⛰ 13 Remarkable Facts about Mount Kilimanjaro
Kilimanjaro is one of the world’s most fascinating peaks! A UNESCO heritage site, this African volcano is a massive tourist attraction. In fact, many people try to climb it for its amazing views! Read on for some fun facts about Kilimanjaro that might just inspire a visit of your own.
Mount Kilimanjaro is located in Tanzania, Africa. It is a snow-capped volcanic mountain composed of rock and ash and lava, so-referred to as a “stratovolcano.”

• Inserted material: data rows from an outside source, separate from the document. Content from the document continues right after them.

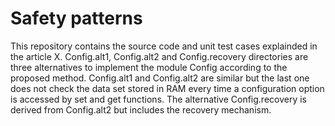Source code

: # Safety patterns
This repository contains the source code and unit test cases explainded in 
the article X.
Config.alt1, Config.alt2 and Config.recovery directories are three 
alternatives to implement the module Config according to the proposed method.
Config.alt1 and Config.alt2 are similar but the last one does not check the 
data set stored in RAM every time a configuration option is accessed by set 
and get functions. The alternative Config.recovery is derived from 
Config.alt2 but includes the recovery mechanism.
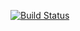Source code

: [![Build Status](https://travis-ci.com/PolinaLuneva/test.svg?branch=master)](https://travis-ci.org/PolinaLuneva/test/builds/229940448)
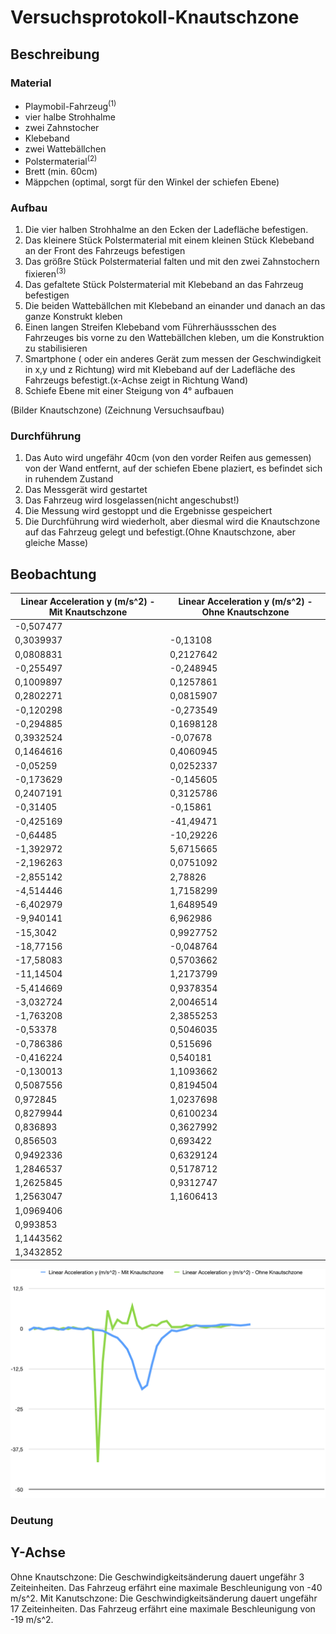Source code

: # Versuchsprotokoll-Knautschzone

## Beschreibung

### Material

- Playmobil-Fahrzeug<sup>(1)</sup>
- vier halbe Strohhalme
- zwei Zahnstocher
- Klebeband
- zwei Wattebällchen
- Polstermaterial<sup>(2)</sup>
- Brett (min. 60cm)
- Mäppchen (optimal, sorgt für den Winkel der schiefen Ebene)

### Aufbau
1. Die vier halben Strohhalme an den Ecken der Ladefläche befestigen.
2. Das kleinere Stück Polstermaterial mit einem kleinen Stück Klebeband an der Front des Fahrzeugs befestigen
3. Das größre Stück Polstermaterial falten und mit den zwei Zahnstochern fixieren<sup>(3)</sup>
4. Das gefaltete Stück Polstermaterial mit Klebeband an das Fahrzeug befestigen
5. Die beiden Wattebällchen mit Klebeband an einander und danach an das ganze Konstrukt kleben
6. Einen langen Streifen Klebeband vom Führerhäussschen des Fahrzeuges bis vorne zu den Wattebällchen kleben, um die Konstruktion zu stabilisieren
7. Smartphone ( oder ein anderes Gerät zum messen der Geschwindigkeit in x,y und z Richtung) wird mit Klebeband auf der Ladefläche des Fahrzeugs befestigt.(x-Achse zeigt in Richtung Wand)
8. Schiefe Ebene mit einer Steigung von 4° aufbauen

(Bilder Knautschzone)
(Zeichnung Versuchsaufbau)

### Durchführung

1. Das Auto wird ungefähr 40cm (von den vorder Reifen aus gemessen) von der Wand entfernt, auf der schiefen Ebene plaziert, es befindet sich in ruhendem Zustand
2. Das Messgerät wird gestartet
3. Das Fahrzeug wird losgelassen(nicht angeschubst!)
4. Die Messung wird gestoppt und die Ergebnisse gespeichert
5. Die Durchführung wird wiederholt, aber diesmal wird die Knautschzone auf das Fahrzeug gelegt und befestigt.(Ohne Knautschzone, aber gleiche Masse)

## Beobachtung

|   Linear Acceleration y (m/s^2) - Mit Knautschzone  |   Linear Acceleration y (m/s^2) - Ohne Knautschzone  |
|-----------------------------------------------------|------------------------------------------------------|
|   -0,507477                                         |                                                      |
|   0,3039937                                         |   -0,13108                                           |
|   0,0808831                                         |   0,2127642                                          |
|   -0,255497                                         |   -0,248945                                          |
|   0,1009897                                         |   0,1257861                                          |
|   0,2802271                                         |   0,0815907                                          |
|   -0,120298                                         |   -0,273549                                          |
|   -0,294885                                         |   0,1698128                                          |
|   0,3932524                                         |   -0,07678                                           |
|   0,1464616                                         |   0,4060945                                          |
|   -0,05259                                          |   0,0252337                                          |
|   -0,173629                                         |   -0,145605                                          |
|   0,2407191                                         |   0,3125786                                          |
|   -0,31405                                          |   -0,15861                                           |
|   -0,425169                                         |   -41,49471                                          |
|   -0,64485                                          |   -10,29226                                          |
|   -1,392972                                         |   5,6715665                                          |
|   -2,196263                                         |   0,0751092                                          |
|   -2,855142                                         |   2,78826                                            |
|   -4,514446                                         |   1,7158299                                          |
|   -6,402979                                         |   1,6489549                                          |
|   -9,940141                                         |   6,962986                                           |
|   -15,3042                                          |   0,9927752                                          |
|   -18,77156                                         |   -0,048764                                          |
|   -17,58083                                         |   0,5703662                                          |
|   -11,14504                                         |   1,2173799                                          |
|   -5,414669                                         |   0,9378354                                          |
|   -3,032724                                         |   2,0046514                                          |
|   -1,763208                                         |   2,3855253                                          |
|   -0,53378                                          |   0,5046035                                          |
|   -0,786386                                         |   0,515696                                           |
|   -0,416224                                         |   0,540181                                           |
|   -0,130013                                         |   1,1093662                                          |
|   0,5087556                                         |   0,8194504                                          |
|   0,972845                                          |   1,0237698                                          |
|   0,8279944                                         |   0,6100234                                          |
|   0,836893                                          |   0,3627992                                          |
|   0,856503                                          |   0,693422                                           |
|   0,9492336                                         |   0,6329124                                          |
|   1,2846537                                         |   0,5178712                                          |
|   1,2625845                                         |   0,9312747                                          |
|   1,2563047                                         |   1,1606413                                          |
|   1,0969406                                         |                                                      |
|   0,993853                                          |                                                      |
|   1,1443562                                         |                                                      |
|   1,3432852                                         |                                                      |

![Bild des Vergleichs als Diagramm](https://raw.githubusercontent.com/Die-Gang/Versuch-Knautschzone/main/images/Vergleich-Linear-Acceleration-y.jpg)

### Deutung
## Y-Achse
Ohne Knautschzone: Die Geschwindigkeitsänderung dauert ungefähr 3 Zeiteinheiten. Das Fahrzeug erfährt eine maximale Beschleunigung von -40 m/s^2.
Mit Kanutschzone: Die Geschwindigkeitsänderung dauert ungefähr 17 Zeiteinheiten. Das Fahrzeug erfährt eine maximale Beschleunigung von -19 m/s^2.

2. It’s a free-standing volcano.
Kilimanjaro is known as a free-standing volcano because it is not attached to a mountain range. It has three separate cones named Shira, Mawenzi, and Kibo. The tallest of the cones is Kibo at the summit of Kilimanjaro.
3. Will Kilimanjaro ever erupt?
Indications show currently Kilimanjaro is inactive and therefore regarded as officially “dormant.” It is monitored constantly! Some evidence indicates that the last activity was at Kibo, one of the three summits, approximately 10,000 years ago. Hopefully, it’s not overdue to blow a gasket!
4. Age is just a number… thankfully!
Kilimanjaro is believed to be approximately four million years old. Better treat it with respect, then!
5. What’s the deal with Kibo’s box?
A curious wooden box at the top of Kibo contains a book. This is for climbers arriving at the summit to write about how they feel on achieving their goal and to read the thoughts of predecessors!
6. Climbing Kilimanjaro isn’t just a young person’s game!
Several octogenarians have reached the summit of Kilimanjaro. Both Valtee Daniel and Fred Distelhorst were in their late 80s when they climbed to the top of the volcano! However, Anne Lorimor, aged 89 at the time of climbing, claimed the record for the oldest person to scale the heights of Kilimanjaro in 2019. She’s from Paradise Valley, Arizona!
7. Not even a wheelchair stopped Mr Goosen!
Bernard “Bern” Goosen is a record-holder all on his own. He was the first person ever to climb Kilimanjaro in a wheelchair! Despite being a quadriplegic, Goosen has scaled the peak twice!
8. Kilimanjaro’s ecosystems are incredible.
Due to its height above sea level, several regions of ecosystem exist across the cones of Kilimanjaro. They include the Arctic summit, an Alpine desert, rainforests, moorland, cultivated zones and heathland These support a plethora of flora and fauna – as you might expect!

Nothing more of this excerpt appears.